E, sullo fondo di tutto questo, c’è un problema di metodologia.
Come si dovrebbe adoperare il modello della competizione perfetta, così amato dagli economisti? Esso è, ovviamente, solo un modello, e sappiamo che i suoi impliciti assunti non sono veri. C’è il detto di Friedman secondo il quale questo non conta, finché un modello produce buone previsioni; che per la verità è abbastanza problematico, essendoci buone ragioni per sostenere che anche il realismo delle premesse è importante.
Ma sicuramente una cosa che non si dovrebbe fare – una cosa che persino Friedman avrebbe detto o avrebbe dovuto dire che non si deve fare – è aggrapparsi al modello idealizzato del libero mercato quand’esso produce previsioni scadenti.

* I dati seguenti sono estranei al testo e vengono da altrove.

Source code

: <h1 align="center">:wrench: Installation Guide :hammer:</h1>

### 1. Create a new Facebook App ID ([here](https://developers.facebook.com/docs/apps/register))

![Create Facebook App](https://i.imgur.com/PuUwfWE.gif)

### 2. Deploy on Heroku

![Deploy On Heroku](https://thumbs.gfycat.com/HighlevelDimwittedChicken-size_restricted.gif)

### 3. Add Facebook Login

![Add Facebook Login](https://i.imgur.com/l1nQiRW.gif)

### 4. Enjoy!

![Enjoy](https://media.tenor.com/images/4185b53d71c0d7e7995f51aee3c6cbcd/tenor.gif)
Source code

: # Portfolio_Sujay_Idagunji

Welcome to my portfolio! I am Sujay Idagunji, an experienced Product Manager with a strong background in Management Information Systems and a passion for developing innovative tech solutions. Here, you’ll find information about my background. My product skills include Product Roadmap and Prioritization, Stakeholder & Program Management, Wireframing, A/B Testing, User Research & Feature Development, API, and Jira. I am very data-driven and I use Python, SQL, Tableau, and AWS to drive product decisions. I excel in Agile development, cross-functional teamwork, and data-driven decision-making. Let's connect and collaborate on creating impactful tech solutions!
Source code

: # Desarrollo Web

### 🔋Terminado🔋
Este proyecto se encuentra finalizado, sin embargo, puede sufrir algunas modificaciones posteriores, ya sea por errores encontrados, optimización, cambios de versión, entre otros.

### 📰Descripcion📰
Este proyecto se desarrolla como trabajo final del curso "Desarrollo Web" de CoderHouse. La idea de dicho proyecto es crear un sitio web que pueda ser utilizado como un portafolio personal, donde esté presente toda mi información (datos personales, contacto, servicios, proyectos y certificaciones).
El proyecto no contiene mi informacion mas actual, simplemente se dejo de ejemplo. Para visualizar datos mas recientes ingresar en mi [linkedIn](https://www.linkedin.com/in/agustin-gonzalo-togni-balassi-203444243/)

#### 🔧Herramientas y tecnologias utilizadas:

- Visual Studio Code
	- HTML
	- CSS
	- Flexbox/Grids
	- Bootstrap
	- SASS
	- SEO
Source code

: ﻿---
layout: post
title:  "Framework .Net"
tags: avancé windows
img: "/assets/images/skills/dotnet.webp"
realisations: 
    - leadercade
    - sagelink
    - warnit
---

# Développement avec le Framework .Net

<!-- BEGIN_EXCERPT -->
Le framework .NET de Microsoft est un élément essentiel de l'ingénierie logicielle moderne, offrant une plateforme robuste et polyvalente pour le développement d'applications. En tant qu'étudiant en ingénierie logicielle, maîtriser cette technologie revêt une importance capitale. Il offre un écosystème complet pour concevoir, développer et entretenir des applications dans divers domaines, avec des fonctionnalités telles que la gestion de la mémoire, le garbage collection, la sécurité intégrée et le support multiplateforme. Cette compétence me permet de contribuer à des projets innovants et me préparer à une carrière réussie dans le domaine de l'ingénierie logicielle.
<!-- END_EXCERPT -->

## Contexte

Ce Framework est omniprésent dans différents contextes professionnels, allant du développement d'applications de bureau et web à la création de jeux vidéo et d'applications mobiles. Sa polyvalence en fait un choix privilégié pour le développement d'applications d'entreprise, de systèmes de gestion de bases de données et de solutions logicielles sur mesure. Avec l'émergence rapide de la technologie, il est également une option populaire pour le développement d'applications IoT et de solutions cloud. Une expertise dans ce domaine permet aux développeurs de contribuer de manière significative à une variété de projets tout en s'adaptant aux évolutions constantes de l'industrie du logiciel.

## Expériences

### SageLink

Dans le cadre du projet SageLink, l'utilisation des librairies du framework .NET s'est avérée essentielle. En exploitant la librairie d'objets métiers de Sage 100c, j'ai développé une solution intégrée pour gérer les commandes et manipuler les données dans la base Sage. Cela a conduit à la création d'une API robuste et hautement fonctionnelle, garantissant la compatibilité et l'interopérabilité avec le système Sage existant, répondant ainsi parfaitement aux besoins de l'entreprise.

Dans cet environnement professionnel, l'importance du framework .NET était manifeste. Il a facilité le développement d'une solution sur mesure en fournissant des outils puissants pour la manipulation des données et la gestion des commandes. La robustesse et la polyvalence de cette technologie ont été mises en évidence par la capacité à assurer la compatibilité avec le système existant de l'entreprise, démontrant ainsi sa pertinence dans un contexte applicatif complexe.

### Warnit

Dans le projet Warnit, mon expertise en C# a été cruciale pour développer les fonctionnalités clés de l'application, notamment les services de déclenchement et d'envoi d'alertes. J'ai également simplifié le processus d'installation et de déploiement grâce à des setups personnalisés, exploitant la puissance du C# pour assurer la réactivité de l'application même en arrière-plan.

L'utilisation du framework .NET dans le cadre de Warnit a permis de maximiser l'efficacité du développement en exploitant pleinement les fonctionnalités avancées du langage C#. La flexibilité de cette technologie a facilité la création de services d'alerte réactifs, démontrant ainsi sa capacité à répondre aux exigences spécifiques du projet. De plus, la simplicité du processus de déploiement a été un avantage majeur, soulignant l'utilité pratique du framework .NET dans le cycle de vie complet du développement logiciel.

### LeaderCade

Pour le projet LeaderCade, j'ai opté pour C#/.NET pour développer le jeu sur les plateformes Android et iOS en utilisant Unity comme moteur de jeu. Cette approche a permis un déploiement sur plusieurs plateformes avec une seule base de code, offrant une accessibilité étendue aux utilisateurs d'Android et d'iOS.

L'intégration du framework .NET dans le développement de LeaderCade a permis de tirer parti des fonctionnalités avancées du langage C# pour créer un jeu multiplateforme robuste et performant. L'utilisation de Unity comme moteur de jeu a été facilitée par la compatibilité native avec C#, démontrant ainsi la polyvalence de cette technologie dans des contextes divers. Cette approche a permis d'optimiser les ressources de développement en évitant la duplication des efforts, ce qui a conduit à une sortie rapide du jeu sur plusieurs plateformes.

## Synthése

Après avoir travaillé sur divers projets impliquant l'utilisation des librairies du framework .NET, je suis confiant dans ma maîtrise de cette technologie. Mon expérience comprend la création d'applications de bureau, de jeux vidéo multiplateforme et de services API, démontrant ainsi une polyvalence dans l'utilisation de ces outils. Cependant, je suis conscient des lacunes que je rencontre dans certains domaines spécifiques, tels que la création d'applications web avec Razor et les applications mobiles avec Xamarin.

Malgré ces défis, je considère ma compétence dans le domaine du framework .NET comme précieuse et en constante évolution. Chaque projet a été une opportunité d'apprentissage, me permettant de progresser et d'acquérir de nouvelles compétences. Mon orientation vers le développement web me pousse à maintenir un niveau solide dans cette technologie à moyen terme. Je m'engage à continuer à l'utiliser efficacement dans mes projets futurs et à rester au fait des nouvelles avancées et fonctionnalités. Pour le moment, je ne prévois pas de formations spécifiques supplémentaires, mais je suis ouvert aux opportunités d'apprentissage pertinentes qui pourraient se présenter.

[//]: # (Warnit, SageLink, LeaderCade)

Nel caso della assistenza sanitaria, sappiamo che tutti gli assunti che stanno dietro l’ottimalità del libero mercato sono grossolanamente violati. Forse, dico forse, si potrebbe ancora giustificare il trattare la salute come un normale mercato se i liberi mercati, nel caso della assistenza sanitaria, fossero risultati ben funzionanti. Ma non è così! Anche al livello più elementare, i costi sanitari nei paesi avanzati appaiono come nel diagramma seguente, con la spesa sanitaria come percentuale del PIL sull’asse verticale:
Si consideri che noi ci collochiamo nell’angolo in alto a destra: il nostro sistema, privatizzato come nessun altro, è come nessun altro dispendioso, mentre gli indicatori generali di qualità della assistenza non indicano alcuna superiorità negli Stati Uniti. Dunque, a giudicare dalla apparenze, le prove indicano con forza che l’idea secondo la quale la sanità è un’area nelle quale i mercati privati funzionano malamente è suffragata dall’esperienza.
Se scegliete di respingere quella evidenza, se insistete che i mercati debbano funzionare egualmente bene con la chirurgia come con le scarpe, è il caso di chiedere se ci sarebbe mai qualcosa che potrebbe provocarvi un dubbio sul fondamentalismo del libero mercato. Se così non è, allora state mettendo in circolazione fideismo assoluto.
[1] Steven David “Steve” Levitt è un economista americano che insegna all’Università di Chicago, che si è occupato di fenomeni criminali, in generale segnalandosi per un passione per la applicazione di tecniche analitiche di derivazione economica agli oggetti più diversi (e, rispetto all’economia, talora anche un po’ stravaganti). E’ famoso per due bestseller, di cui è stato coautore col giornalista del New York Times Stephen J. Durben: Freakonomics (2005) e Superfreakonomics (2009). Per farsi un’idea, tra gli argomenti del libro: la tendenza all’imbroglio in categorie come gli insegnanti, i praticanti del sumo o i venditori di ciambelle nell’area di Washington; l’economia dello spaccio di droghe; il ruolo della legalizzazione dell’aborto nella riduzione del crimine.